A section of his letter to Sir Andrew was read out to the Inquiry: “While I accept the complicity in the original abuse,” he wrote, “it is nevertheless the case that many people who download child pornography believe it to be different from direct abuse of a child. They may be entirely unwilling to perpetrate such abuse directly. The internet has a seductive character in this regard.”

Questioned by the junior counsel to the Anglican investigation, Nikita McNeill QC, on this, Dr Forster said: “People can be lured into downloading indecent images of children. I am not saying that we shouldn’t be too hard on them, I am saying that this should be noted.”

Sir Andrew, who granted the request, had not acknowledged this point in his response, only that Mr Hughes was young and that the case for him returning to ministry might be reviewed in 20 years. Dr Forster admitted: “In retrospect I could have missed that paragraph out.” He repeated that he had been right to consult a senior figure who was now the president of the family division.

Asked whether someone who was in possession of 8000 images of child sexual abuse could ever be a person appropriate to be in public ministry within the C of E, he said: “That’s a matter for the Ministry Division to consider.”

Dr Forster, who has been Bishop of Chester since 1996 and is due to retire this year, was questioned for more than two hours on his involvement in three cases of clerical abuse which were disclosed in the diocese during his tenure: that of Mr Hughes; allegations made against a former Bishop of Chester, Victor Whitsey, now deceased; and the case of Gordon Dickenson, who, this year, admitted and was convicted of eight counts of indecent assault against a child.

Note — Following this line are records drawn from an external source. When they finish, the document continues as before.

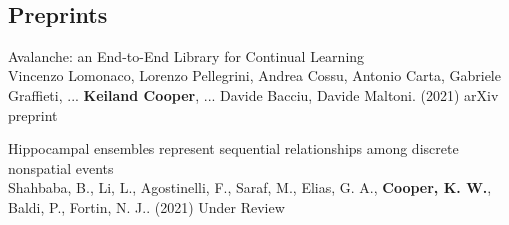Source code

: \documentclass[10pt]{cooperCV2}
\begin{document}
%	






\needspace{\headerpush}
\myRule{\columnwidth}{1pt}\\


 
 
	

\subsection{Preprints} 
\begin{etaremune}[itemindent=-1.5\bibhang, topsep=0pt,
				   itemsep=\bibsep,partopsep=0pt,parsep=0pt,leftmargin={\bibhang+\widthof{[999]}}] 
    
    \item Avalanche: an End-to-End Library for Continual Learning \\
     Vincenzo Lomonaco, Lorenzo Pellegrini, Andrea Cossu, Antonio Carta, Gabriele Graffieti, ... \textbf{Keiland Cooper}, ... Davide Bacciu, Davide Maltoni. (2021) arXiv preprint 
     
	
    \item Hippocampal ensembles represent sequential relationships among discrete nonspatial events \\
     Shahbaba, B., Li, L., Agostinelli, F., Saraf, M., Elias, G. A., \textbf{Cooper, K. W.}, Baldi, P.,  Fortin, N. J.. (2021) Under Review 
     
	

\end{etaremune}

 

	
\end{document}
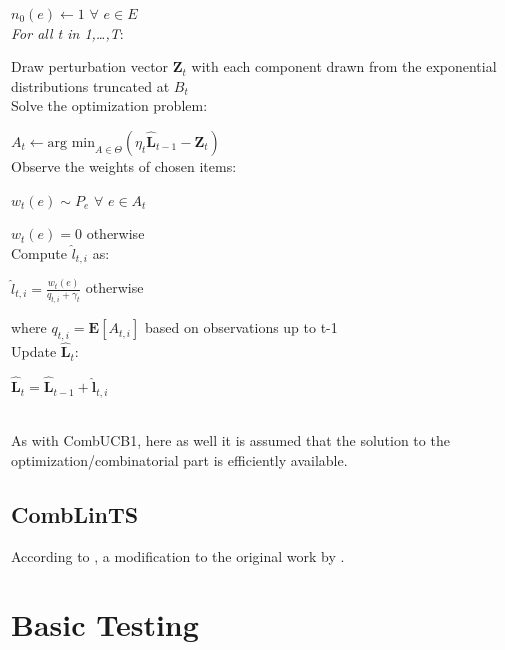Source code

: $n_0(e) \leftarrow 1$ $\forall$ $e \in E$\\

\noindent \textit{For all t in 1,\ldots,T}:

Draw perturbation vector $\mathbf{Z}_t$ with each component drawn from the exponential distributions truncated at $B_t$\\

Solve the optimization problem:

\indent \indent $A_t \leftarrow \textrm{arg min}_{A\in \Theta}(\eta_t\mathbf{\hat{L}}_{t-1}-\mathbf{Z}_t)$\\

Observe the weights of chosen items:

\indent \indent $w_t(e) \sim P_e$ $\forall$ $e \in A_t$

\indent \indent $w_t(e)=0$ otherwise\\

Compute $\hat{l}_{t,i}$ as:

\indent \indent $\hat{l}_{t,i}=\frac{w_t(e)}{q_{t,i}+\gamma_t}$ otherwise

\indent \indent where $q_{t,i}=\textbf{E}[A_{t,i}]$ based on observations up to t-1\\

Update $\mathbf{\hat{L}}_t$:

\indent \indent $\mathbf{\hat{L}}_t=\mathbf{\hat{L}}_{t-1}+\mathbf{\hat{l}}_{t,i}$

\noindent \hrulefill\\

As with CombUCB1, here as well it is assumed that the solution to the optimization/combinatorial part is efficiently available.

\subsection{CombLinTS}

According to \cite{wen2015efficient}, a modification to the original work by \cite{thompson1933}.


\pagebreak


\section{Basic Testing}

A survivor — known only as AN-A88 — who in September 2017 disclosed to the police that she was molested by Whitsey at his palace when she was a young girl in the 1970s gave evidence on Wednesday morning.

She said that she had been taken to meet the then bishop at the Bishops’ Palace after her father, a vicar, left the marital home.

Whitsey had hugged her and said that she needed comforting “like the little children”. “It was a hug that was far too close. . . He said that men had urges. I thought he was referring to my father. . . I thought that was a bit strange.”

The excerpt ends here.